Items from a data source
★ ★ ★ ★

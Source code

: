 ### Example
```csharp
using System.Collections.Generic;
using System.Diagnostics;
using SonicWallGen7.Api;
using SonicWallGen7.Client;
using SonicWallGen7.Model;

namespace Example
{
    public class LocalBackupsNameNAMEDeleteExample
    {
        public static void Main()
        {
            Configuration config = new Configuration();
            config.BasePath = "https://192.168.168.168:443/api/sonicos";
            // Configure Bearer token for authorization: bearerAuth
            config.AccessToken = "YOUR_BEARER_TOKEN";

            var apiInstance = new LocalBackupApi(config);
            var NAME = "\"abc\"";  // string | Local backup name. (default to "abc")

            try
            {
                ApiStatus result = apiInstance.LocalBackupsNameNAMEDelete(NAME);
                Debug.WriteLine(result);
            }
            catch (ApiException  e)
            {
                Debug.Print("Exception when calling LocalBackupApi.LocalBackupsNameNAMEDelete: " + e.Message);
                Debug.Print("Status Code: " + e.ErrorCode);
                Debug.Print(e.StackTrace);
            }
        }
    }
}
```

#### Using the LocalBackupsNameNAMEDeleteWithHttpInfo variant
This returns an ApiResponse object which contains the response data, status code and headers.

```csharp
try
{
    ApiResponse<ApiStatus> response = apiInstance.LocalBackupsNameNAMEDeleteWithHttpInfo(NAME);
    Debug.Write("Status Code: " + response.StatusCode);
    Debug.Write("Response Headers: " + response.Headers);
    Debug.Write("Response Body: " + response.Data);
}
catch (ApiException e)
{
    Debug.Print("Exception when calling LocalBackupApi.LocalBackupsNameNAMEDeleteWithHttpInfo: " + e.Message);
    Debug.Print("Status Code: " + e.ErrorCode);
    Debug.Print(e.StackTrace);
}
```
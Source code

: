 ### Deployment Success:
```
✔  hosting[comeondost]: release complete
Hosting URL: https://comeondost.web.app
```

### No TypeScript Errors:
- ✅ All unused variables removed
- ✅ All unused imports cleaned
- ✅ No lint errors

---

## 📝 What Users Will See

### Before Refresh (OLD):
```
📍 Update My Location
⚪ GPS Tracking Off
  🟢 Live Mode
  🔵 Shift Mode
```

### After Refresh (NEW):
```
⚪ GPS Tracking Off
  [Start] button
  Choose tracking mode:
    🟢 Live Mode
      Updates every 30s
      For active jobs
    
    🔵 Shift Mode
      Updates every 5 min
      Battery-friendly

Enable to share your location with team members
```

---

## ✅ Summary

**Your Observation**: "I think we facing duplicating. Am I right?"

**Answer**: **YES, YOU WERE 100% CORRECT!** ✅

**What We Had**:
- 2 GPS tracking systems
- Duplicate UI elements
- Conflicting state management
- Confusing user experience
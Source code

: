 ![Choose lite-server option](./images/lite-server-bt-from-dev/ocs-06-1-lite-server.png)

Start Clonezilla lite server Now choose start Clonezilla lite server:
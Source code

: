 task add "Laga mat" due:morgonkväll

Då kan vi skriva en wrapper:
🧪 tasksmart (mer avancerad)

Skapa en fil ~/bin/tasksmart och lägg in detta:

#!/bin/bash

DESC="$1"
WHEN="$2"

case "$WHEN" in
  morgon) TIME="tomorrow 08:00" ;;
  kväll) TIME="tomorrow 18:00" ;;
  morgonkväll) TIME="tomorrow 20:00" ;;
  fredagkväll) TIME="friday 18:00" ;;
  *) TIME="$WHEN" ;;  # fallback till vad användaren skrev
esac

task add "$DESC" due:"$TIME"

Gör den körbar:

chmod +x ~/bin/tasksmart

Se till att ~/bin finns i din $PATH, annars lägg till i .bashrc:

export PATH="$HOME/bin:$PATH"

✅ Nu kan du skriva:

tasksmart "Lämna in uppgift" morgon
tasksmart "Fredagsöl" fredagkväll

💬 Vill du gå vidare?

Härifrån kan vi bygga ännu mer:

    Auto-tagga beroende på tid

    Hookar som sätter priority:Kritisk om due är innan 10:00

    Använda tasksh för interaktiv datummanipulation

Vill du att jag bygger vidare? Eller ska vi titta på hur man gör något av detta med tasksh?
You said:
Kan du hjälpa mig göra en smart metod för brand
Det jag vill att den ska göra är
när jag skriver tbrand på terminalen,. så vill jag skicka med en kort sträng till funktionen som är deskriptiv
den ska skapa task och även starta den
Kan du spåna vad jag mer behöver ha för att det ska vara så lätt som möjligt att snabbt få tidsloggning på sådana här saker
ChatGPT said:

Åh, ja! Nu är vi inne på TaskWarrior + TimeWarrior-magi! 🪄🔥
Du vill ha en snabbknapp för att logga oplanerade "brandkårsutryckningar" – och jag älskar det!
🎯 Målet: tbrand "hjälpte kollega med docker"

★ ★ ★ ★

Return a copy of each line in the records above that has "tomorrow" in it.

  morgon) TIME="tomorrow 08:00" ;;
  kväll) TIME="tomorrow 18:00" ;;
  morgonkväll) TIME="tomorrow 20:00" ;;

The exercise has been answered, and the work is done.